Wind and Solar Cost (Public Deception)

Categories : Financial, News
August 17, 2022

As soon as the Inflation Reduction Act of 2022 passed both chambers in Washington, D.C., proponents began to refer to the 700+ page leviathan as a “Climate Change Bill.” Why the sudden shift? In reality, this is an installment on Biden’s failed “Build Back Better” plan, as well as the progressives’ Green New Deal. We do not have a majority of American voters supporting the Green New Deal, so Washington powerbrokers hid that part from us. In plain sight. All we had to do was look below the headlines.

Our failure to perform individual due diligence will now result in more inflation (at least in the early years), higher taxes (when the Trump tax cuts expire in 2026), and higher energy costs, due to increased costs of wind and solar power generation. Yet, we are promised individual energy savings as the transition takes place.
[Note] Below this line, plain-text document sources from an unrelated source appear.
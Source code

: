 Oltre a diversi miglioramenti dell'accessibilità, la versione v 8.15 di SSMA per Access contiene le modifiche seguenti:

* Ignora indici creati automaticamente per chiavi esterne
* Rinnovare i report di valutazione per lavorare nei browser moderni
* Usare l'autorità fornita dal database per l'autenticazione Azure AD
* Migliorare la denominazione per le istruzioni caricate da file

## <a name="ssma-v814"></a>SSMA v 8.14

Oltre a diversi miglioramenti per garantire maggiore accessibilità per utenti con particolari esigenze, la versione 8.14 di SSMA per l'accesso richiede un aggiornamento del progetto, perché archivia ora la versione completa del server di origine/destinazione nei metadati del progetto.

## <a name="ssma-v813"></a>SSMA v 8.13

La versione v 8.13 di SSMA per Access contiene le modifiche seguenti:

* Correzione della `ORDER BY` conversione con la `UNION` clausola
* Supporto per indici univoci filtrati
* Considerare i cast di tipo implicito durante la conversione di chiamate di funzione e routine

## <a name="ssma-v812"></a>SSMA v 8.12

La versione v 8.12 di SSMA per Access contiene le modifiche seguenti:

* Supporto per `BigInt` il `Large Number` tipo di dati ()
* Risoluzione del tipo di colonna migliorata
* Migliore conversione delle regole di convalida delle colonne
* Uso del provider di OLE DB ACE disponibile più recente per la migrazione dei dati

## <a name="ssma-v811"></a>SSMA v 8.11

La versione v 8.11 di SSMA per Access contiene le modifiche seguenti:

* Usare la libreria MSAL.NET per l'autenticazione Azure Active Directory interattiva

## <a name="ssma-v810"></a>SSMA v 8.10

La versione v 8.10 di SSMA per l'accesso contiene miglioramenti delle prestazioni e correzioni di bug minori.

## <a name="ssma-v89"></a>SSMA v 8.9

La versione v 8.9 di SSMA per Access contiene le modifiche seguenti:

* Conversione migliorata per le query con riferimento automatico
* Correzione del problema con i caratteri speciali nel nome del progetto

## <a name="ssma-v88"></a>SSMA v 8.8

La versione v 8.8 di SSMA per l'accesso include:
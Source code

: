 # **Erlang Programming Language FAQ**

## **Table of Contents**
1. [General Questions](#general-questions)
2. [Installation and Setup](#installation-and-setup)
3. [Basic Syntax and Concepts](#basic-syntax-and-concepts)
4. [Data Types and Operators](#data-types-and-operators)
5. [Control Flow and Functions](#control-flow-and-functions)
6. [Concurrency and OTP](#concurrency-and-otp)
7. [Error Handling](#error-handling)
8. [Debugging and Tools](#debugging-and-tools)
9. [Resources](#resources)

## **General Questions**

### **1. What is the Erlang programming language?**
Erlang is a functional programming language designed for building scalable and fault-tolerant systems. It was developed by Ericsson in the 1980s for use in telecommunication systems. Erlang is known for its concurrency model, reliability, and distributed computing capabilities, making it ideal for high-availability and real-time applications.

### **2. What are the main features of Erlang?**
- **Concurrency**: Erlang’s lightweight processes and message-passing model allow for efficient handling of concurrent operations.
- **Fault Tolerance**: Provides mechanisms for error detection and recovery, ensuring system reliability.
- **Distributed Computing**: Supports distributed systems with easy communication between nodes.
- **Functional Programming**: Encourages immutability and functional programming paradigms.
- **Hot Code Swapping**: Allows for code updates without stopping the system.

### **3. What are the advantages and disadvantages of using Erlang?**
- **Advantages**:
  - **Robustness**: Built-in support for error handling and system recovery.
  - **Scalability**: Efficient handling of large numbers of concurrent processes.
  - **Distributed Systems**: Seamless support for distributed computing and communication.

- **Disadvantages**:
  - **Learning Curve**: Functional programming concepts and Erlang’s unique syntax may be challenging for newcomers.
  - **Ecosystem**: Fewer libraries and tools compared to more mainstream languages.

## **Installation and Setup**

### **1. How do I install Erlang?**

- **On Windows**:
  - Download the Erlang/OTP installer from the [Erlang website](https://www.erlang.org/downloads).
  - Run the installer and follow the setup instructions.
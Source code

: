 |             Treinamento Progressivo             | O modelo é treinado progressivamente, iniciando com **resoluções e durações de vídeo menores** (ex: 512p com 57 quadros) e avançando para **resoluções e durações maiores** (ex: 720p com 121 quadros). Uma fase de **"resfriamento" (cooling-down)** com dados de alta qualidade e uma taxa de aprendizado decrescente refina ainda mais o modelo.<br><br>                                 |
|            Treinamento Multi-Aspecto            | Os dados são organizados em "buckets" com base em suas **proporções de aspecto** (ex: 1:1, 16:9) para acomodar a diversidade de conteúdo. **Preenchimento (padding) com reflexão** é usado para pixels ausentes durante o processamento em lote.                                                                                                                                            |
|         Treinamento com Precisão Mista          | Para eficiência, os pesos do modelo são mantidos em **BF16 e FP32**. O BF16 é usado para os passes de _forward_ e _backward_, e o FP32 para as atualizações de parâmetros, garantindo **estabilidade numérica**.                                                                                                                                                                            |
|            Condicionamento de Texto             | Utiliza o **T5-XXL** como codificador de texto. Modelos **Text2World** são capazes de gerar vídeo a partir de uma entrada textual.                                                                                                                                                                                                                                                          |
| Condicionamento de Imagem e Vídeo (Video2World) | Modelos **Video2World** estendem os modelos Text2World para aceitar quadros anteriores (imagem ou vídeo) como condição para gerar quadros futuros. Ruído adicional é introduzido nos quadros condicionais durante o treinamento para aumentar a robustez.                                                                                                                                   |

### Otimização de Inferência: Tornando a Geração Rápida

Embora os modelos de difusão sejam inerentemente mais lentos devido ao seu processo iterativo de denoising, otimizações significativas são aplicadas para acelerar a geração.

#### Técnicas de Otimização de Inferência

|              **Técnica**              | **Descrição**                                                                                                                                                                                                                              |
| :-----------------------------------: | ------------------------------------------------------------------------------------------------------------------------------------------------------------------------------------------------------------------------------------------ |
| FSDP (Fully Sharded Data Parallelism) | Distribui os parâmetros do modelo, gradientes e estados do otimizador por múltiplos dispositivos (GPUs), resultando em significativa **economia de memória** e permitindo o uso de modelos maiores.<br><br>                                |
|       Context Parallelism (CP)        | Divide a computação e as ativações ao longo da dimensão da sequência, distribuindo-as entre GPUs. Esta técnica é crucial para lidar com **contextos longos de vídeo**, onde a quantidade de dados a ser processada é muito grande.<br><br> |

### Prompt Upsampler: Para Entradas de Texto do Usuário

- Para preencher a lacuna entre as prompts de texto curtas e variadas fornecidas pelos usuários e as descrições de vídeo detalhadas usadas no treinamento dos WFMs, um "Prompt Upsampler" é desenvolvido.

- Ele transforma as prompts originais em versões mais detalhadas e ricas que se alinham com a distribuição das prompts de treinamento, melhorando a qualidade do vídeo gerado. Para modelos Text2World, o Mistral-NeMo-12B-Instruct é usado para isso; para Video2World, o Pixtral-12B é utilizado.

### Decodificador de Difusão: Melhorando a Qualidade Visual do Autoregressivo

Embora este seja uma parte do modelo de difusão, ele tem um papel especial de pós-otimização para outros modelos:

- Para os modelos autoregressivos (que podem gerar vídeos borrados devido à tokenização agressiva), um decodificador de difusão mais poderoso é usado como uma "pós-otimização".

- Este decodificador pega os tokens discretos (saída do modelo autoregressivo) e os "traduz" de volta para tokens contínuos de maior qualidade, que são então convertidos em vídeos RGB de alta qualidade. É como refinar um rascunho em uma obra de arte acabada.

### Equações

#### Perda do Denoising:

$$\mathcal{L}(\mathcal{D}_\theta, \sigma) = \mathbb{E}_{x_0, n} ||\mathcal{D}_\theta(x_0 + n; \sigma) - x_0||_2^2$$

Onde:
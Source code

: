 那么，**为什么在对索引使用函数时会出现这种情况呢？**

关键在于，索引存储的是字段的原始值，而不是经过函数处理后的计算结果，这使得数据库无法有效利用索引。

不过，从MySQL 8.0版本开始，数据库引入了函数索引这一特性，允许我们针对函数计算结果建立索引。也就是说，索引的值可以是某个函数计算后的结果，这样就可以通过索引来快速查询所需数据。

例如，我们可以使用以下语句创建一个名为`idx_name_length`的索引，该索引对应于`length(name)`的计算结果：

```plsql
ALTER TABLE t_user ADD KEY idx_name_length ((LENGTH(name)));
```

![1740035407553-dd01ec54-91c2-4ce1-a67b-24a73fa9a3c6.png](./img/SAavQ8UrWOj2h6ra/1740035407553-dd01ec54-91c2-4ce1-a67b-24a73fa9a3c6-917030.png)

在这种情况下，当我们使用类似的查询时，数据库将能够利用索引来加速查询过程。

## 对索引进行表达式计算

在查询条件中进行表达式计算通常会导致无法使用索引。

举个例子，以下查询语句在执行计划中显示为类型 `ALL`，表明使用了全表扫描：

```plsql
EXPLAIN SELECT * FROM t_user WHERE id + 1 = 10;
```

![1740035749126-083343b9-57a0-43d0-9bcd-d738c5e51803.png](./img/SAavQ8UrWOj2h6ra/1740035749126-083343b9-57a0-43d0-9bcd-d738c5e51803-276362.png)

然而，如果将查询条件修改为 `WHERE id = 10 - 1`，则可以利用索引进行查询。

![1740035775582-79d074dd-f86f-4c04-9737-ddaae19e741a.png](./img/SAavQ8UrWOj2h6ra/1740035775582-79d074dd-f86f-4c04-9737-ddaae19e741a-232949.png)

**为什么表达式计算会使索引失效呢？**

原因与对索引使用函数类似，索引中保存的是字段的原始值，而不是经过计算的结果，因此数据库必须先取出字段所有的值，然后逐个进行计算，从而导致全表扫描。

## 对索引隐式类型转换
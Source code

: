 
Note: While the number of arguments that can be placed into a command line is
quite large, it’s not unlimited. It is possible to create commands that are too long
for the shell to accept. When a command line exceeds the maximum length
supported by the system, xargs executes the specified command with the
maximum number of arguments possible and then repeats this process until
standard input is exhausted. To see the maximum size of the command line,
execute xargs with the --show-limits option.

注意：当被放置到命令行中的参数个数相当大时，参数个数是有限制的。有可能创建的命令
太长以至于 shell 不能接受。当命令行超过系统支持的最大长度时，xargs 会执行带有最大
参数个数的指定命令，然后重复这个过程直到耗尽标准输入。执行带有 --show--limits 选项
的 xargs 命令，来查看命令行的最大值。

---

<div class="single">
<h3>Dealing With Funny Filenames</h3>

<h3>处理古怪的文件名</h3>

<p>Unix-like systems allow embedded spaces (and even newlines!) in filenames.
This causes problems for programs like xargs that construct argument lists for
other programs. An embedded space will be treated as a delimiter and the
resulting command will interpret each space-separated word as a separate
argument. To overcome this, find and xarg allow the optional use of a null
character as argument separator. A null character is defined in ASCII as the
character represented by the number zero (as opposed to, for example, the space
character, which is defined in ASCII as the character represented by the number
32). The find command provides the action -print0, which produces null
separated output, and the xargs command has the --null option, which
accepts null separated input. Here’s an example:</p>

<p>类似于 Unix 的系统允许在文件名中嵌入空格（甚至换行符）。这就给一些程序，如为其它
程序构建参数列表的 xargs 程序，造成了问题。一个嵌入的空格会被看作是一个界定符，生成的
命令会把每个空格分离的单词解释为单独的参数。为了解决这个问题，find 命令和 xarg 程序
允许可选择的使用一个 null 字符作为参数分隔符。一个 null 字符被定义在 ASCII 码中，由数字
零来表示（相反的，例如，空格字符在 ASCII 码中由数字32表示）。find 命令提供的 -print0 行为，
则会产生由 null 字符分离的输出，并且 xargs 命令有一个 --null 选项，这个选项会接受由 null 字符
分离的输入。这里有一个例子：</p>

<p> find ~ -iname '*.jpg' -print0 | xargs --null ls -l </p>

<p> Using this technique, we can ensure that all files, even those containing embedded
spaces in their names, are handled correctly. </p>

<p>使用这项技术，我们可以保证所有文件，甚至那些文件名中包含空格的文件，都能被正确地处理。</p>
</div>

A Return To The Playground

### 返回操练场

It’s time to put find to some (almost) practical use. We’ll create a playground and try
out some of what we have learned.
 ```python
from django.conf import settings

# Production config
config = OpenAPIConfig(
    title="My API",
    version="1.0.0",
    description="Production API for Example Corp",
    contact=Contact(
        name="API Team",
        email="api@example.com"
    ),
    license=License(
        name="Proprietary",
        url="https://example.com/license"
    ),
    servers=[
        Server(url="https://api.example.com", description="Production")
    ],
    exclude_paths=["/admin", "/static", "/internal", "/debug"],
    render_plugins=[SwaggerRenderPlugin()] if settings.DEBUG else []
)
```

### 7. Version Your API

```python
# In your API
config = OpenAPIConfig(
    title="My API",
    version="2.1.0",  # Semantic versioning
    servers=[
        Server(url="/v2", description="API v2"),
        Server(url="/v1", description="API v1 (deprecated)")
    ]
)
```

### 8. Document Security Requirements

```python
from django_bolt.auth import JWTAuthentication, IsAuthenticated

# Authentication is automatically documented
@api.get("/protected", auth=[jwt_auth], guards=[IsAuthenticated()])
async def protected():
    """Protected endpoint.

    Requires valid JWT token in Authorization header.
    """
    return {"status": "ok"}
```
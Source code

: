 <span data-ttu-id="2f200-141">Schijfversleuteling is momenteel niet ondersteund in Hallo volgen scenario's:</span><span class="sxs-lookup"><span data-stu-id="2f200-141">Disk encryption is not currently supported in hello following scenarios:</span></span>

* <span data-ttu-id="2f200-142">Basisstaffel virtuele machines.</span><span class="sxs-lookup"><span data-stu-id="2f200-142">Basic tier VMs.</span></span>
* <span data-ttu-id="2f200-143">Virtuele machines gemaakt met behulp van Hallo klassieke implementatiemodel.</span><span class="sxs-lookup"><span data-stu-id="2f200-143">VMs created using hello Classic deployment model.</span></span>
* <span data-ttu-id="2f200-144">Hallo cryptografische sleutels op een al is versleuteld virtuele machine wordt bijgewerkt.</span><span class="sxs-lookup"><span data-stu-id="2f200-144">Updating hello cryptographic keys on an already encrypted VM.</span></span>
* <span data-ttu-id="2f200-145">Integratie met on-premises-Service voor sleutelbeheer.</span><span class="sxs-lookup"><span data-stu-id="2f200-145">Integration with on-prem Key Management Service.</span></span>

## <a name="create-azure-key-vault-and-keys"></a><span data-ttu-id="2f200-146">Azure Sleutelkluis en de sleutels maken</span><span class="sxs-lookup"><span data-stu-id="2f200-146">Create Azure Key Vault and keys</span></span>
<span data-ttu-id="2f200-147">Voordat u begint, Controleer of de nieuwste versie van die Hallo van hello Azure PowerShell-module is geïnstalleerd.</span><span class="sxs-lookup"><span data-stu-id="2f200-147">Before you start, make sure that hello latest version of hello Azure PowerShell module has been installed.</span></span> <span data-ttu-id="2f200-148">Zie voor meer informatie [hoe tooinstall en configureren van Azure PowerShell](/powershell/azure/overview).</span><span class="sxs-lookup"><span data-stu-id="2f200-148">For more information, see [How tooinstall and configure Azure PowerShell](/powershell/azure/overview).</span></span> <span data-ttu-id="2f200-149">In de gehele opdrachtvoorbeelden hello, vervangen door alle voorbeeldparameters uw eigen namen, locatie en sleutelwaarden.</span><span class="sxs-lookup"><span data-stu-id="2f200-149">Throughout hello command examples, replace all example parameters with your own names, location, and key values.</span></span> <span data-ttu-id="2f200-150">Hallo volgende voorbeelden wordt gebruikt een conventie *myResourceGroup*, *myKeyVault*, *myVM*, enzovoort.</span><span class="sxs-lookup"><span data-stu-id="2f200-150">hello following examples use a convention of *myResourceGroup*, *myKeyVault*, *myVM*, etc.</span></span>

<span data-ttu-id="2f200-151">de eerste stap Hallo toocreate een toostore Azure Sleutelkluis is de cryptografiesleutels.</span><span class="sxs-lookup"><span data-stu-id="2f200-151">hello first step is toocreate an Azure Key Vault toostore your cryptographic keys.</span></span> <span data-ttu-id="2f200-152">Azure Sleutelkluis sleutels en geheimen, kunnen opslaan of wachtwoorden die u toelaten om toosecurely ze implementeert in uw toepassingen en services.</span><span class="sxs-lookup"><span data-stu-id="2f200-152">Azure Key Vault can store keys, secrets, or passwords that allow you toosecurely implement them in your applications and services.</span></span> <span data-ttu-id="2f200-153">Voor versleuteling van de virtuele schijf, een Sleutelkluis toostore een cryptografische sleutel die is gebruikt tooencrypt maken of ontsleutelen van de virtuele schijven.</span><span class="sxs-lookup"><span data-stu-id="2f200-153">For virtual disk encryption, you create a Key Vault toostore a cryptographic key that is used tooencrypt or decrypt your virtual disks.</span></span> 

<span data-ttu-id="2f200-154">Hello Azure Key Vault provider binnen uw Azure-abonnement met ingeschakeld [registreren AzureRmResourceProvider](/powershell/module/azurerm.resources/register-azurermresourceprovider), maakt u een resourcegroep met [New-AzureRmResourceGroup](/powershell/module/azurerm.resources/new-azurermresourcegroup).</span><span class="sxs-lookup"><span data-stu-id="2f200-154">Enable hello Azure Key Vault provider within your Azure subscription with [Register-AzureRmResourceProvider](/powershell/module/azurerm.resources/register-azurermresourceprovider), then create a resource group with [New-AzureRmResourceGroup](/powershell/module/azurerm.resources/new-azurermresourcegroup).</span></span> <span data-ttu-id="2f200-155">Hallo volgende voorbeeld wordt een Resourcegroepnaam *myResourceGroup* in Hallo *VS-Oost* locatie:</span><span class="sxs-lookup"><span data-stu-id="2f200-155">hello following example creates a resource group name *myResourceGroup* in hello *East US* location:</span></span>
What slight-of-tongue sorcery supports that concept?

In a nutshell, costs of generating wind and solar power are estimated by the sorcerers using LCOE, or Levelized Cost of Energy, which includes complete costs for equipment, operation, and maintenance. It also assumes 24/7/365 production on all installations. All day, all night, all weather. However, the wind doesn’t always blow on windmills’ blades, and the sun doesn’t always shine on photovoltaic cells. The annual utilization of these assets is always less than 100%. Actual kilowatt-hour costs must be adjusted for capacity utilization, estimated at 40% for wind, and 30% for solar.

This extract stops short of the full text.